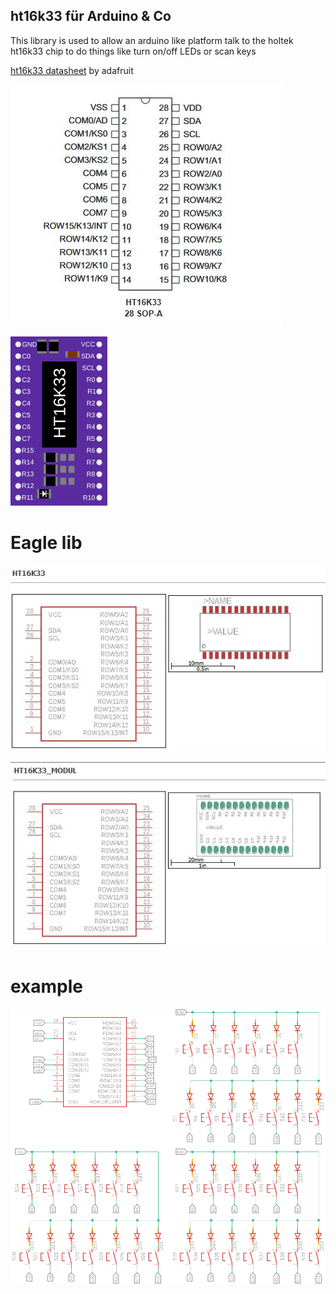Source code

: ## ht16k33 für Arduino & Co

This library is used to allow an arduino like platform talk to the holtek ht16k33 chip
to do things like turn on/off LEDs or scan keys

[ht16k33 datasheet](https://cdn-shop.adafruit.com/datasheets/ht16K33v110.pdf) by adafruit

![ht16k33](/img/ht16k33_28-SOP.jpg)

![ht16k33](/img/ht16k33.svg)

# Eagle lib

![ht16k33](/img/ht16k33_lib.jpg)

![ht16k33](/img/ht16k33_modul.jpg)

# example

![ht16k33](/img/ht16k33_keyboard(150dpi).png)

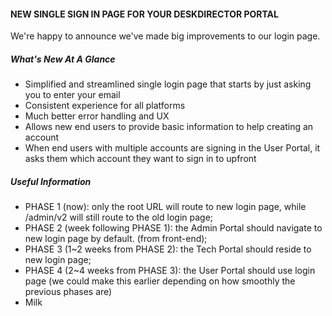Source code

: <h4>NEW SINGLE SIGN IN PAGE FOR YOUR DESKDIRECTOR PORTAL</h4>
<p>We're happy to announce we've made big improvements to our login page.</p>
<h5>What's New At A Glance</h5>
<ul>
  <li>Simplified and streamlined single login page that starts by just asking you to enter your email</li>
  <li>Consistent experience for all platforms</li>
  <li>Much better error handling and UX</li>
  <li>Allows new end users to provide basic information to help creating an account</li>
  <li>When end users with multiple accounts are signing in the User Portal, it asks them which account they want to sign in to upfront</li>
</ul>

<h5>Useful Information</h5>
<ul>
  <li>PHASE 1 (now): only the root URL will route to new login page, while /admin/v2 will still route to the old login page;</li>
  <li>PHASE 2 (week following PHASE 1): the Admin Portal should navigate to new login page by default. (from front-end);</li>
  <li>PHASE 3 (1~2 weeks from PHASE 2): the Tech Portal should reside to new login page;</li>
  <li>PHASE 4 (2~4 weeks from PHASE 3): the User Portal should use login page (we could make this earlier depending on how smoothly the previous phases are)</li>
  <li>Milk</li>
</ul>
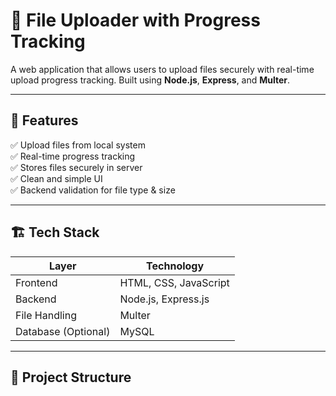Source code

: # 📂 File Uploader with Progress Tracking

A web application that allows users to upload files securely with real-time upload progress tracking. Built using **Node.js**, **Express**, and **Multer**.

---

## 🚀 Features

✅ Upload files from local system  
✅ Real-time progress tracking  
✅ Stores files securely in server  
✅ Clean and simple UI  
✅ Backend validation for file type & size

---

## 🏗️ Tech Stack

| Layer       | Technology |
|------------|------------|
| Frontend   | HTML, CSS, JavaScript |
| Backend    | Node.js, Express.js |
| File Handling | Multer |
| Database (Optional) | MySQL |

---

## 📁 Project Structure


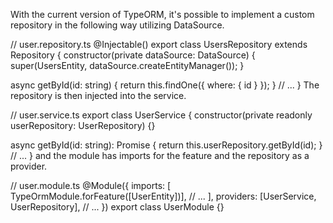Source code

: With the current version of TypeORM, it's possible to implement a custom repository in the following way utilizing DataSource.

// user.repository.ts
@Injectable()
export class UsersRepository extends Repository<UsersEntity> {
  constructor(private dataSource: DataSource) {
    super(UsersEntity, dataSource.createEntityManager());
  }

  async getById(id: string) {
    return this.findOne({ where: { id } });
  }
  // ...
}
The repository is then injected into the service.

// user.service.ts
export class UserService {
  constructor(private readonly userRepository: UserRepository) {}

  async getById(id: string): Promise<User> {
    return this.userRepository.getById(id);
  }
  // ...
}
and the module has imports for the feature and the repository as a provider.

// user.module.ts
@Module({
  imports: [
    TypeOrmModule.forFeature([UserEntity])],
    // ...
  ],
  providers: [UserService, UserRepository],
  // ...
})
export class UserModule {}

—————

Render the data above verbatim and without pictures.

§ **REPLY**:
Source code

: ## ht16k33 für Arduino & Co

This library is used to allow an arduino like platform talk to the holtek ht16k33 chip
to do things like turn on/off LEDs or scan keys

[ht16k33 datasheet](https://cdn-shop.adafruit.com/datasheets/ht16K33v110.pdf) by adafruit

![ht16k33](/img/ht16k33_28-SOP.jpg)

![ht16k33](/img/ht16k33.svg)

# Eagle lib

![ht16k33](/img/ht16k33_lib.jpg)

![ht16k33](/img/ht16k33_modul.jpg)

# example

![ht16k33](/img/ht16k33_keyboard(150dpi).png)

Source code

: <h4>NEW SINGLE SIGN IN PAGE FOR YOUR DESKDIRECTOR PORTAL</h4>
<p>We're happy to announce we've made big improvements to our login page.</p>
<h5>What's New At A Glance</h5>
<ul>
  <li>Simplified and streamlined single login page that starts by just asking you to enter your email</li>
  <li>Consistent experience for all platforms</li>
  <li>Much better error handling and UX</li>
  <li>Allows new end users to provide basic information to help creating an account</li>
  <li>When end users with multiple accounts are signing in the User Portal, it asks them which account they want to sign in to upfront</li>
</ul>

<h5>Useful Information</h5>
<ul>
  <li>PHASE 1 (now): only the root URL will route to new login page, while /admin/v2 will still route to the old login page;</li>
  <li>PHASE 2 (week following PHASE 1): the Admin Portal should navigate to new login page by default. (from front-end);</li>
  <li>PHASE 3 (1~2 weeks from PHASE 2): the Tech Portal should reside to new login page;</li>
  <li>PHASE 4 (2~4 weeks from PHASE 3): the User Portal should use login page (we could make this earlier depending on how smoothly the previous phases are)</li>
  <li>Milk</li>
</ul>
Source code

: # 📂 File Uploader with Progress Tracking

A web application that allows users to upload files securely with real-time upload progress tracking. Built using **Node.js**, **Express**, and **Multer**.

---

## 🚀 Features

✅ Upload files from local system  
✅ Real-time progress tracking  
✅ Stores files securely in server  
✅ Clean and simple UI  
✅ Backend validation for file type & size

---

## 🏗️ Tech Stack

| Layer       | Technology |
|------------|------------|
| Frontend   | HTML, CSS, JavaScript |
| Backend    | Node.js, Express.js |
| File Handling | Multer |
| Database (Optional) | MySQL |

---

## 📁 Project Structure


Source code

: With the current version of TypeORM, it's possible to implement a custom repository in the following way utilizing DataSource.

// user.repository.ts
@Injectable()
export class UsersRepository extends Repository<UsersEntity> {
  constructor(private dataSource: DataSource) {
    super(UsersEntity, dataSource.createEntityManager());
  }

  async getById(id: string) {
    return this.findOne({ where: { id } });
  }
  // ...
}
The repository is then injected into the service.

// user.service.ts
export class UserService {
  constructor(private readonly userRepository: UserRepository) {}

  async getById(id: string): Promise<User> {
    return this.userRepository.getById(id);
  }
  // ...
}
and the module has imports for the feature and the repository as a provider.

// user.module.ts
@Module({
  imports: [
    TypeOrmModule.forFeature([UserEntity])],
    // ...
  ],
  providers: [UserService, UserRepository],
  // ...
})
export class UserModule {}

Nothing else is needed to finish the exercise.